*** RECORDS Section Begins ***

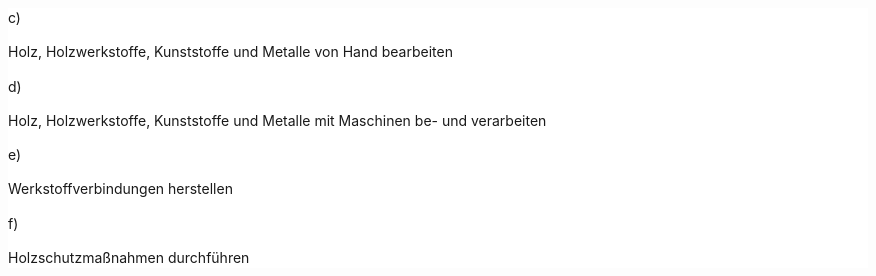 </tr>

<tr>

<td style align="left" valign="top" charoff="50">

c)

</td>

<td style align="left" valign="top" charoff="50">

Holz, Holzwerkstoffe, Kunststoffe und Metalle von Hand bearbeiten

</td>

</tr>

<tr>

<td style align="left" valign="top" charoff="50">

d)

</td>

<td style align="left" valign="top" charoff="50">

Holz, Holzwerkstoffe, Kunststoffe und Metalle mit Maschinen be- und
verarbeiten

</td>

</tr>

<tr>

<td style align="left" valign="top" charoff="50">

e)

</td>

<td style align="left" valign="top" charoff="50">

Werkstoffverbindungen herstellen

</td>

</tr>

<tr style="border-bottom: 0.5pt solid ; ">

<td style="border-bottom: 0.5pt solid ; " align="left" valign="top" charoff="50">

f)

</td>

<td style="border-bottom: 0.5pt solid ; " align="left" valign="top" charoff="50">

Holzschutzmaßnahmen durchführen

</td>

*** RECORDS Section Ends ***

Output the data exactly, pictures omitted.

(WRITTEN SOLUTION)
 </tr>

<tr>

<td style align="left" valign="top" charoff="50">

c)

</td>

<td style align="left" valign="top" charoff="50">

Holz, Holzwerkstoffe, Kunststoffe und Metalle von Hand bearbeiten

</td>

</tr>

<tr>

<td style align="left" valign="top" charoff="50">

d)

</td>

<td style align="left" valign="top" charoff="50">

Holz, Holzwerkstoffe, Kunststoffe und Metalle mit Maschinen be- und
verarbeiten

</td>

</tr>

<tr>

<td style align="left" valign="top" charoff="50">

e)

</td>

<td style align="left" valign="top" charoff="50">

Werkstoffverbindungen herstellen

</td>

</tr>

<tr style="border-bottom: 0.5pt solid ; ">

<td style="border-bottom: 0.5pt solid ; " align="left" valign="top" charoff="50">

f)

</td>

<td style="border-bottom: 0.5pt solid ; " align="left" valign="top" charoff="50">

Holzschutzmaßnahmen durchführen

</td>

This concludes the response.